### PROBLEM
Entries follow. Return each line that contains the word "blob".
EXERCISE DATA: Begin
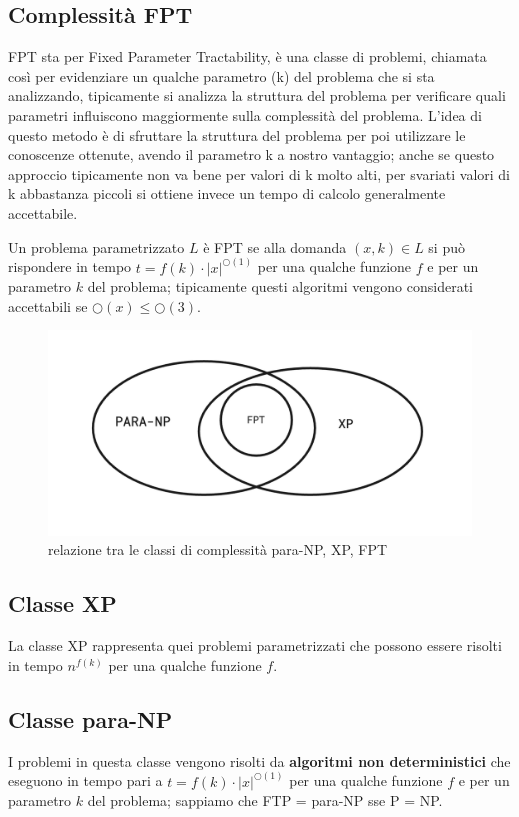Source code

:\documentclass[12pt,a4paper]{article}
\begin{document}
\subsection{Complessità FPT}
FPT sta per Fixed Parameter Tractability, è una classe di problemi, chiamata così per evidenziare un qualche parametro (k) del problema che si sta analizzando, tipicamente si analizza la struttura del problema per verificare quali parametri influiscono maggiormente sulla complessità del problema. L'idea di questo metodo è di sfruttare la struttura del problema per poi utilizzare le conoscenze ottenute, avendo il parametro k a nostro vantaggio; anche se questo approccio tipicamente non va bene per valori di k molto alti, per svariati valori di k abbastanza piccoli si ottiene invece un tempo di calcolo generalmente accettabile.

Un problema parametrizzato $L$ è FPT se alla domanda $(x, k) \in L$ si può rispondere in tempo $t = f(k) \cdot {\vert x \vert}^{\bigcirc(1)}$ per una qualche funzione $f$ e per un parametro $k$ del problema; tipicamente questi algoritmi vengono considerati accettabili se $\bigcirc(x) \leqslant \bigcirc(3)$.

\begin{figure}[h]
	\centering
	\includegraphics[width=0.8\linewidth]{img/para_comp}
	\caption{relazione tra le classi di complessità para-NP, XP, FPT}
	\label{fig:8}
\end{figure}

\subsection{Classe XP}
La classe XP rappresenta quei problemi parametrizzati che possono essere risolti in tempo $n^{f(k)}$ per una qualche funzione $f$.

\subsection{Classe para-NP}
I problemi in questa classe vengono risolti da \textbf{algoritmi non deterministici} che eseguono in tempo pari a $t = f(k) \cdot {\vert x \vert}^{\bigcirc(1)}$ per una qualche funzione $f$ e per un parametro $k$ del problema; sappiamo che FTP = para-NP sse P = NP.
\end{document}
EXERCISE DATA: End
EXERCISE DATA: Begin
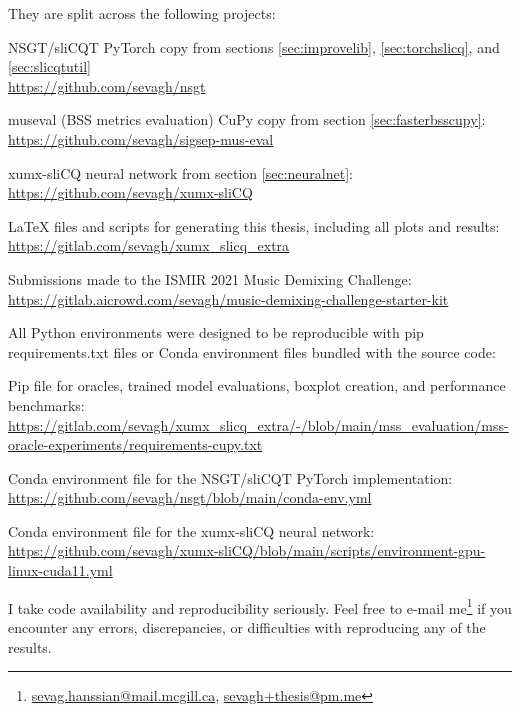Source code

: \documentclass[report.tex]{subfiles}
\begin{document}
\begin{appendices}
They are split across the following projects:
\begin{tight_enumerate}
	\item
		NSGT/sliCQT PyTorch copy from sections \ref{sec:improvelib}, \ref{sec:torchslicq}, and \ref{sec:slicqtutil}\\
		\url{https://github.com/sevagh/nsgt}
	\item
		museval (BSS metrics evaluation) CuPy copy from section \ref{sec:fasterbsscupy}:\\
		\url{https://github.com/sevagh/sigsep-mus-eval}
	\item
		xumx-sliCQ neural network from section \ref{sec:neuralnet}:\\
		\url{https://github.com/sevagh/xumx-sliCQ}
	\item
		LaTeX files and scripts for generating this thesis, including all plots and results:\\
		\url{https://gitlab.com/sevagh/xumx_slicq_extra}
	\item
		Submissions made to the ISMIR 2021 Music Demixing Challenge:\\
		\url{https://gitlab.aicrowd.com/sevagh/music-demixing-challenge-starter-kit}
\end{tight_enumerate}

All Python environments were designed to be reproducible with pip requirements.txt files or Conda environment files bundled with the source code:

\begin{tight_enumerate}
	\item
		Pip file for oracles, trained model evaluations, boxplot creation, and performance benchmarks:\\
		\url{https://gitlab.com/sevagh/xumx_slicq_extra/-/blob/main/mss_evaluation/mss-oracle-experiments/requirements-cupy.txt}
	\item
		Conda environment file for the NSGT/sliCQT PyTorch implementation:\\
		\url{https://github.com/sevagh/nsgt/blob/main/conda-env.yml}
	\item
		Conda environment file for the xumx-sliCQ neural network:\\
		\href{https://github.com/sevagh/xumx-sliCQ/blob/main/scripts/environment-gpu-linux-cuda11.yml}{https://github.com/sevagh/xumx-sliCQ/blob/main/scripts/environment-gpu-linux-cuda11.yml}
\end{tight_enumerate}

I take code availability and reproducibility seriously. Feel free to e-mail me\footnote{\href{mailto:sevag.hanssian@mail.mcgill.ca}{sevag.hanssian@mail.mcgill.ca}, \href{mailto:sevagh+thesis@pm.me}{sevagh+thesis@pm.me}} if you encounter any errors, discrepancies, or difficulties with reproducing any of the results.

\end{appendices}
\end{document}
EXERCISE DATA: End
### TASK RESPONSE
		\url{https://gitlab.com/sevagh/xumx_slicq_extra/-/blob/main/mss_evaluation/mss-oracle-experiments/requirements-cupy.txt}
		\url{https://github.com/sevagh/nsgt/blob/main/conda-env.yml}
		\href{https://github.com/sevagh/xumx-sliCQ/blob/main/scripts/environment-gpu-linux-cuda11.yml}{https://github.com/sevagh/xumx-sliCQ/blob/main/scripts/environment-gpu-linux-cuda11.yml}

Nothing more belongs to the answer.